He went to the University of Kentucky for college. As a junior in 1994, he hit .445 with 23 homers and led the Southeastern Conference in batting average. He had the 4th-highest average in NCAA Division I, was 4th with 203 total bases, tied for 9th with 24 doubles, was 4th with 23 homers. He was drafted by the White Sox twice, first in the 32nd round in the 1993 amateur draft, and then in the 4th round in the 1994 amateur draft.
He never hit under .320 in the minors before coming up to the majors. At the Rookie Level, at Sarasota in the GCL, he only needed four games, posting a .467/.579/.733 line, to convince them he should be moved up. He also clearly outclassed the league at Hickory in the class A SAL, where he put up a line of .393/.481/.598.
The next year, 1995, found him at Prince William in the Carolina League, where he posted a .348/~.410/.455 line. Moved up to Birmingham in the AA Southern League midway in the season, he posted a .320/~.383/.431 there.

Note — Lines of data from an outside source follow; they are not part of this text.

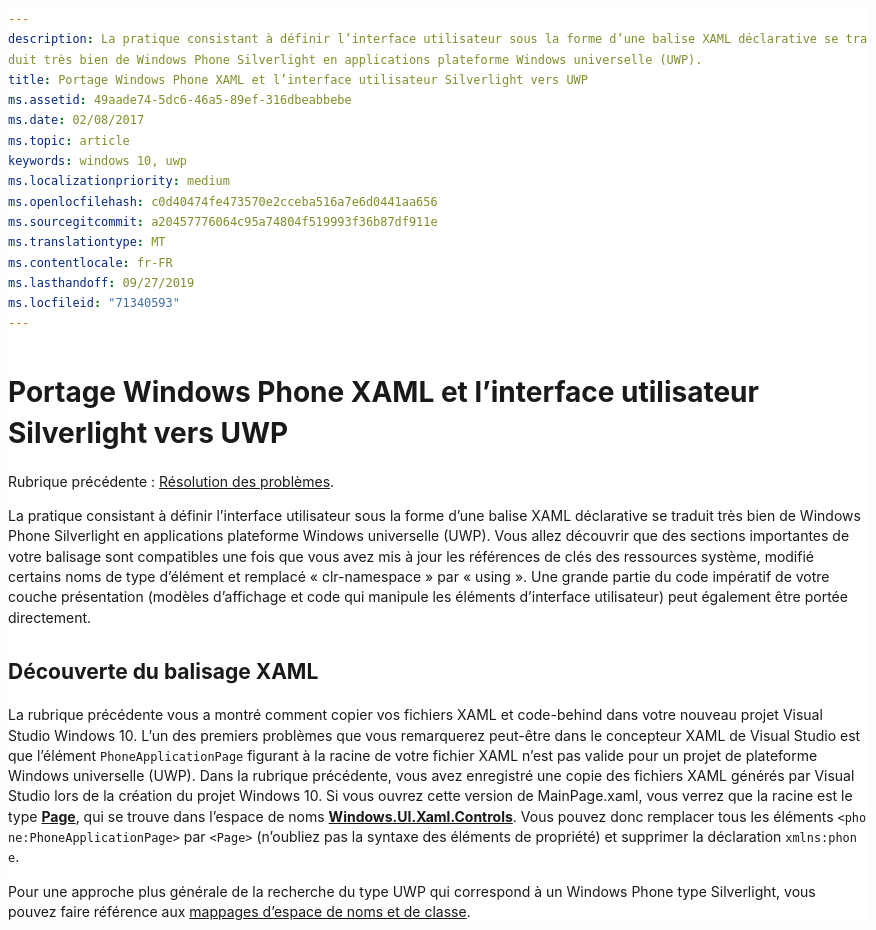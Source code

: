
 ```yaml
---
description: La pratique consistant à définir l’interface utilisateur sous la forme d’une balise XAML déclarative se traduit très bien de Windows Phone Silverlight en applications plateforme Windows universelle (UWP).
title: Portage Windows Phone XAML et l’interface utilisateur Silverlight vers UWP
ms.assetid: 49aade74-5dc6-46a5-89ef-316dbeabbebe
ms.date: 02/08/2017
ms.topic: article
keywords: windows 10, uwp
ms.localizationpriority: medium
ms.openlocfilehash: c0d40474fe473570e2cceba516a7e6d0441aa656
ms.sourcegitcommit: a20457776064c95a74804f519993f36b87df911e
ms.translationtype: MT
ms.contentlocale: fr-FR
ms.lasthandoff: 09/27/2019
ms.locfileid: "71340593"
---
```

#  <a name="porting-windowsphone-silverlight-xaml-and-ui-to-uwp"></a>Portage Windows Phone XAML et l’interface utilisateur Silverlight vers UWP



Rubrique précédente : [Résolution des problèmes](wpsl-to-uwp-troubleshooting.md).

La pratique consistant à définir l’interface utilisateur sous la forme d’une balise XAML déclarative se traduit très bien de Windows Phone Silverlight en applications plateforme Windows universelle (UWP). Vous allez découvrir que des sections importantes de votre balisage sont compatibles une fois que vous avez mis à jour les références de clés des ressources système, modifié certains noms de type d’élément et remplacé « clr-namespace » par « using ». Une grande partie du code impératif de votre couche présentation (modèles d’affichage et code qui manipule les éléments d’interface utilisateur) peut également être portée directement.

## <a name="a-first-look-at-the-xaml-markup"></a>Découverte du balisage XAML

La rubrique précédente vous a montré comment copier vos fichiers XAML et code-behind dans votre nouveau projet Visual Studio Windows 10. L’un des premiers problèmes que vous remarquerez peut-être dans le concepteur XAML de Visual Studio est que l’élément `PhoneApplicationPage` figurant à la racine de votre fichier XAML n’est pas valide pour un projet de plateforme Windows universelle (UWP). Dans la rubrique précédente, vous avez enregistré une copie des fichiers XAML générés par Visual Studio lors de la création du projet Windows 10. Si vous ouvrez cette version de MainPage.xaml, vous verrez que la racine est le type [**Page**](https://docs.microsoft.com/uwp/api/Windows.UI.Xaml.Controls.Page), qui se trouve dans l’espace de noms [**Windows.UI.Xaml.Controls**](https://docs.microsoft.com/uwp/api/Windows.UI.Xaml.Controls). Vous pouvez donc remplacer tous les éléments `<phone:PhoneApplicationPage>` par `<Page>` (n’oubliez pas la syntaxe des éléments de propriété) et supprimer la déclaration `xmlns:phone`.

Pour une approche plus générale de la recherche du type UWP qui correspond à un Windows Phone type Silverlight, vous pouvez faire référence aux [mappages d’espace de noms et de classe](wpsl-to-uwp-namespace-and-class-mappings.md).
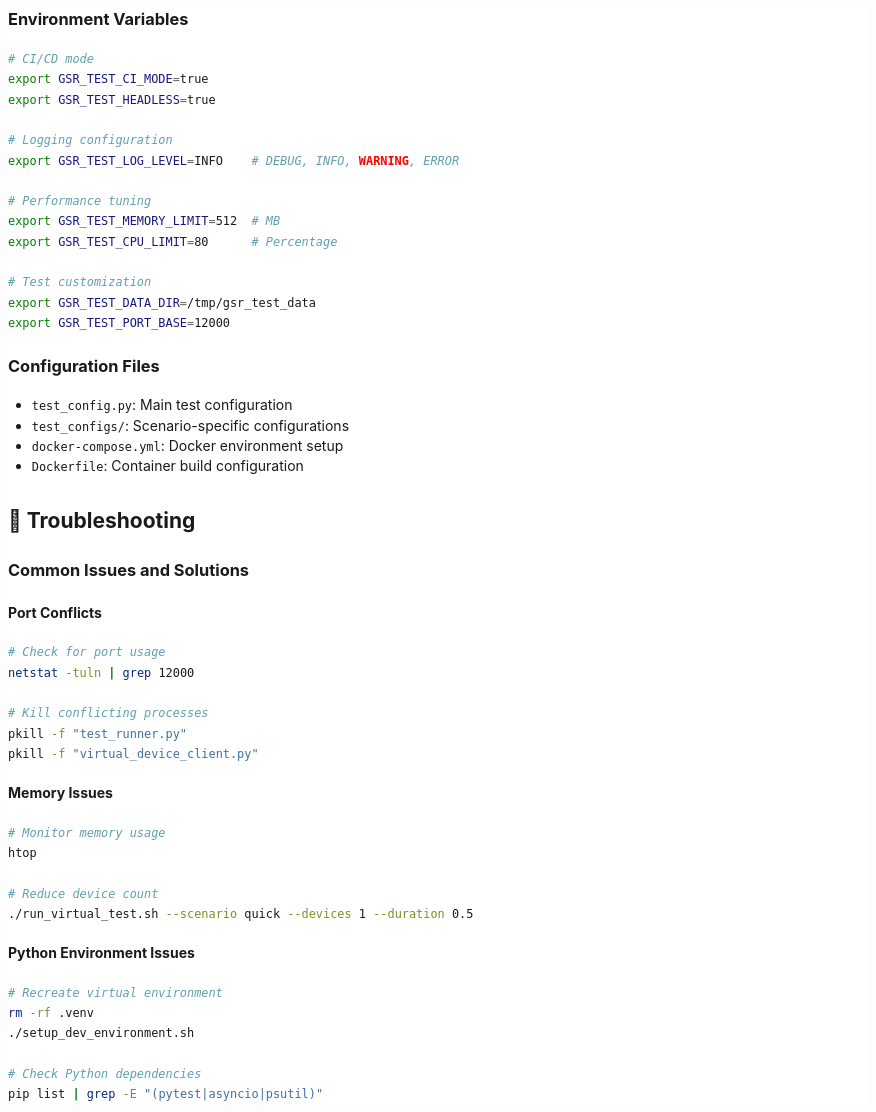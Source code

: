 ### Environment Variables
```bash
# CI/CD mode
export GSR_TEST_CI_MODE=true
export GSR_TEST_HEADLESS=true  

# Logging configuration
export GSR_TEST_LOG_LEVEL=INFO    # DEBUG, INFO, WARNING, ERROR

# Performance tuning
export GSR_TEST_MEMORY_LIMIT=512  # MB
export GSR_TEST_CPU_LIMIT=80      # Percentage

# Test customization
export GSR_TEST_DATA_DIR=/tmp/gsr_test_data
export GSR_TEST_PORT_BASE=12000
```

### Configuration Files
- `test_config.py`: Main test configuration
- `test_configs/`: Scenario-specific configurations
- `docker-compose.yml`: Docker environment setup
- `Dockerfile`: Container build configuration

## 🚨 Troubleshooting

### Common Issues and Solutions

#### Port Conflicts
```bash
# Check for port usage
netstat -tuln | grep 12000

# Kill conflicting processes
pkill -f "test_runner.py"
pkill -f "virtual_device_client.py"
```

#### Memory Issues
```bash
# Monitor memory usage
htop

# Reduce device count
./run_virtual_test.sh --scenario quick --devices 1 --duration 0.5
```

#### Python Environment Issues
```bash
# Recreate virtual environment
rm -rf .venv
./setup_dev_environment.sh

# Check Python dependencies
pip list | grep -E "(pytest|asyncio|psutil)"
```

In 1996, he spent the season at AAA Nashville in the American Association, hitting .325/~.375/.486. He was second to Dmitri Young in the league's batting race, made the AA All-Star team, was picked as the league's #3 prospect by Baseball America and was also named the top batting prospect in the league. In spite of those numbers, he was slated to stay there another year. In 1997, at age 25, he put up almost exactly the same numbers, .327/~.385/.486, and finally earned a shot at the bigs. He was error-free in the outfield, led the AA with 88 runs and again was second in average, two points behind teammate Magglio Ordonez. He was again named to the league's All-Star team.
He appeared in 19 games with the 1997 White Sox, hitting .263/.263/.368 with 1 double and 1 home run. The White Sox that year went 80-81, down from the previous year, but still second in the division. Abbott's performance was good enough that he stayed on the team in 1998.
In 1998, he hit .279/.298/.492 with 12 home runs in 244 at-bats. He was the fourth outfielder on the team, playing in center, right, and left fields. The White Sox went 80-82, almost the same as the previous year.
Starting slowly in 1999, with a .158 average in 17 games, he found himself back at AAA Charlotte in the International League. He showed that he was still too good for minor league pitching, putting up numbers of .318/~.359/.509. He and Charlotte went to the Triple A World Series.
2000 was a good year for Abbott, as he was a contributor to the division winners. He put up a .274/.343/.395 line in 80 games, as he again served as the fourth outfielder. The team won 95 games. He had one post-season at-bat.
After the season, he was traded to the Florida Marlins. He was 28, with a couple of seasons under his belt as a fourth outfielder on a decent team, and it might have been expected that he would be a regular outfielder for several years with the Marlins. It was not to be.
Jeff started the season with knee problems, and was to bounce between various teams the whole season. He showed he still dominated AAA ball by posting .320/~.347/.526 at Calgary in the PCL, and had seven dominant games in AA at Portland of the Eastern League with .462/~.501/.731. He was also in single A Brevard County of the Florida State League for 3 games, hitting .250. Up in the majors, he appeared in 28 games, with results of .262/.326/.333. While the minor league performances were good, the Marlins let him go after the season.
The Boston Red Sox gave him a shot at AAA Pawtucket of the International League, and for once he was under .300: .283/.331/.447. He was there the entire season of 2002.
In 2003, he appeared in only 4 games at AAA Tacoma of the PCL, getting 2 hits in 15 at-bats, and he was done.